== Data provided

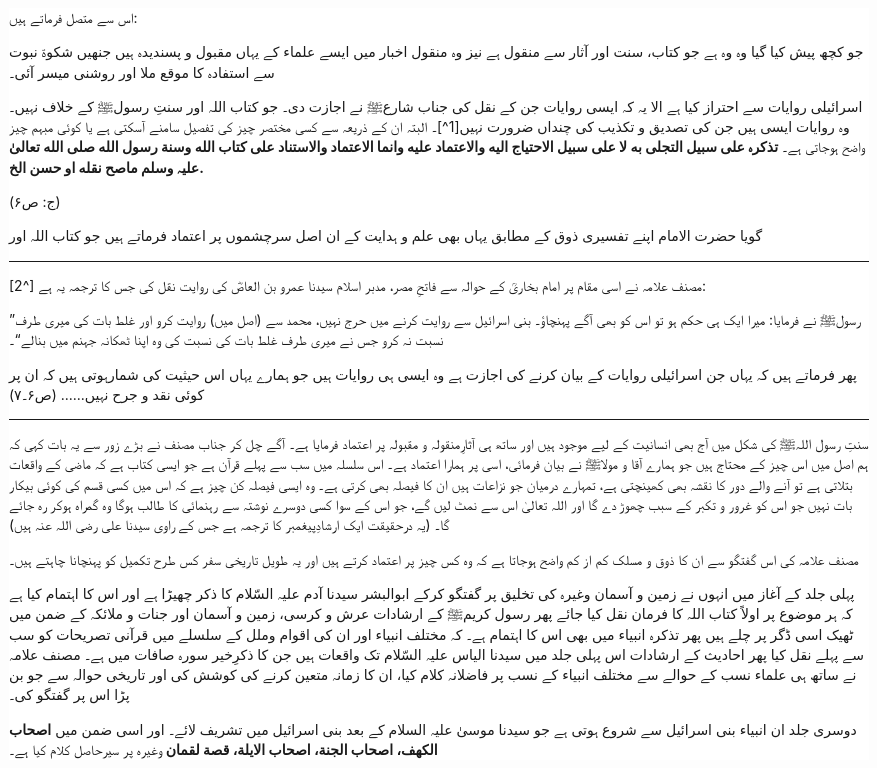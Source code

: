 اس سے متصل فرماتے ہیں:

جو کچھ پیش کیا گیا وہ وہ ہے جو کتاب، سنت اور آثار سے منقول ہے نیز وہ منقول اخبار میں ایسے علماء کے یہاں مقبول و پسندیدہ ہیں جنھیں شکوۃ نبوت سے استفادہ کا موقع ملا اور روشنی میسر آئی۔

اسرائیلی روایات سے احتراز کیا ہے الا یہ کہ ایسی روایات جن کے نقل کی جناب شارعﷺ نے اجازت دی۔ جو کتاب اللہ اور سنتِ رسولﷺ کے خلاف نہیں۔ وہ روایات ایسی ہیں جن کی تصدیق و تکذیب کی چنداں ضرورت نہیں\[1^\]۔ البتہ ان کے ذریعہ سے کسی مختصر چیز کی تفصیل سامنے آسکتی ہے یا کوئی مبہم چیز واضح ہوجاتی ہے۔
**<span class="arabic-text">تذکرہ علی سبیل التجلی به لا علی سبیل الاحتیاج اليه والاعتماد علیه وانما الاعتماد والاستناد علی کتاب الله وسنة رسول الله صلی الله تعالیٰ علیہ وسلم ماصح نقله او حسن الخ.</span>**

(ج: ص۶)

گویا حضرت الامام اپنے تفسیری ذوق کے مطابق یہاں بھی علم و ہدایت کے ان اصل سرچشموں پر اعتماد فرماتے ہیں جو کتاب اللہ اور

---

\[2^\] مصنف علامہ نے اسی مقام پر امام بخاریؒ کے حوالہ سے فاتحِ مصر، مدبر اسلام سیدنا عمرو بن العاصؓ کی روایت نقل کی جس کا ترجمہ یہ ہے:

”رسولﷺ نے فرمایا: میرا ایک ہی حکم ہو تو اس کو بھی آگے پہنچاؤ۔ بنی اسرائیل سے روایت کرنے میں حرج نہیں، محمد سے (اصل میں) روایت کرو اور غلط بات کی میری طرف نسبت نہ کرو جس نے میری طرف غلط بات کی نسبت کی وہ اپنا ٹھکانہ جہنم میں بنالے“۔

پھر فرماتے ہیں کہ یہاں جن اسرائیلی روایات کے بیان کرنے کی اجازت ہے وہ ایسی ہی روایات ہیں جو ہمارے یہاں اس حیثیت کی شمارہوتی ہیں کہ ان پر کوئی نقد و جرح نہیں...... (ص۶۔۷)

---

سنتِ رسول اللہﷺ کی شکل میں آج بھی انسانیت کے لیے موجود ہیں اور ساتھ ہی آثارِمنقولہ و مقبولہ پر اعتماد فرمایا ہے۔ آگے چل کر جناب مصنف نے بڑے زور سے یہ بات کہی کہ ہم اصل میں اس چیز کے محتاج ہیں جو ہمارے آقا و مولاﷺ نے بیان فرمائی، اسی پر ہمارا اعتماد ہے۔ اس سلسلہ میں سب سے پہلے قرآن ہے جو ایسی کتاب ہے کہ ماضی کے واقعات بتلاتی ہے تو آنے والے دور کا نقشہ بھی کھینچتی ہے، تمہارے درمیان جو نزاعات ہیں ان کا فیصلہ بھی کرتی ہے۔ وہ ایسی فیصلہ کن چیز ہے کہ اس میں کسی قسم کی کوئی بیکار بات نہیں جو اس کو غرور و تکبر کے سبب چھوڑ دے گا اور اللہ تعالیٰ اس سے نمٹ لیں گے، جو اس کے سوا کسی دوسرے نوشتہ سے رہنمائی کا طالب ہوگا وہ گمراہ ہوکر رہ جائے گا۔ (یہ درحقیقت ایک ارشادِپیغمبر کا ترجمہ ہے جس کے راوی سیدنا علی رضی اللہ عنہ ہیں)

مصنف علامہ کی اس گفتگو سے ان کا ذوق و مسلک کم از کم واضح ہوجاتا ہے کہ وہ کس چیز پر اعتماد کرتے ہیں اور یہ طویل تاریخی سفر کس طرح تکمیل کو پہنچانا چاہتے ہیں۔

پہلی جلد کے آغاز میں انہوں نے زمین و آسمان وغیرہ کی تخلیق پر گفتگو کرکے ابوالبشر سیدنا آدم علیہ السّلام کا ذکر چھیڑا ہے اور اس کا اہتمام کیا ہے کہ ہر موضوع پر اولاً کتاب اللہ کا فرمان نقل کیا جائے پھر رسول کریمﷺ کے ارشادات عرش و کرسی، زمین و آسمان اور جنات و ملائکہ کے ضمن میں ٹھیک اسی ڈگر پر چلے ہیں پھر تذکرہ انبیاء میں بھی اس کا اہتمام ہے۔ کہ مختلف انبیاء اور ان کی اقوام وملل کے سلسلے میں قرآنی تصریحات کو سب سے پہلے نقل کیا پھر احادیث کے ارشادات اس پہلی جلد میں سیدنا الیاس علیہ السّلام تک واقعات ہیں جن کا ذکرِخیر سورہ صافات میں ہے۔ مصنف علامہ نے ساتھ ہی علماء نسب کے حوالے سے مختلف انبیاء کے نسب پر فاضلانہ کلام کیا، ان کا زمانہ متعین کرنے کی کوشش کی اور تاریخی حوالہ سے جو بن پڑا اس پر گفتگو کی۔

دوسری جلد ان انبیاء بنی اسرائیل سے شروع ہوتی ہے جو سیدنا موسیٰ علیہ السلام کے بعد بنی اسرائیل میں تشریف لائے۔ اور اسی ضمن میں **<span class="arabic-text">اصحاب الكهف، اصحاب الجنة، اصحاب الايلة، قصة لقمان</span>** وغیرہ پر سیرحاصل کلام کیا ہے۔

====

:: Work task ::
Please quote the lines of the material, beginning with the first and ending with the one that contains "جو کچھ پیش کیا", exactly as written and without any pictures.

:: Worked solution ::
Source code

: اس سے متصل فرماتے ہیں:

جو کچھ پیش کیا گیا وہ وہ ہے جو کتاب، سنت اور آثار سے منقول ہے نیز وہ منقول اخبار میں ایسے علماء کے یہاں مقبول و پسندیدہ ہیں جنھیں شکوۃ نبوت سے استفادہ کا موقع ملا اور روشنی میسر آئی۔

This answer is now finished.